(Items from a data source)

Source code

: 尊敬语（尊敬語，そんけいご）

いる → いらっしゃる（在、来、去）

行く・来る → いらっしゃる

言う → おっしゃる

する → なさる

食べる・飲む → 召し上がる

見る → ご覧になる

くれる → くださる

> Directions: Output every record above a second time, exactly.

> Written response:
Source code

: 尊敬语（尊敬語，そんけいご）

いる → いらっしゃる（在、来、去）

行く・来る → いらっしゃる

言う → おっしゃる

する → なさる

食べる・飲む → 召し上がる

見る → ご覧になる

くれる → くださる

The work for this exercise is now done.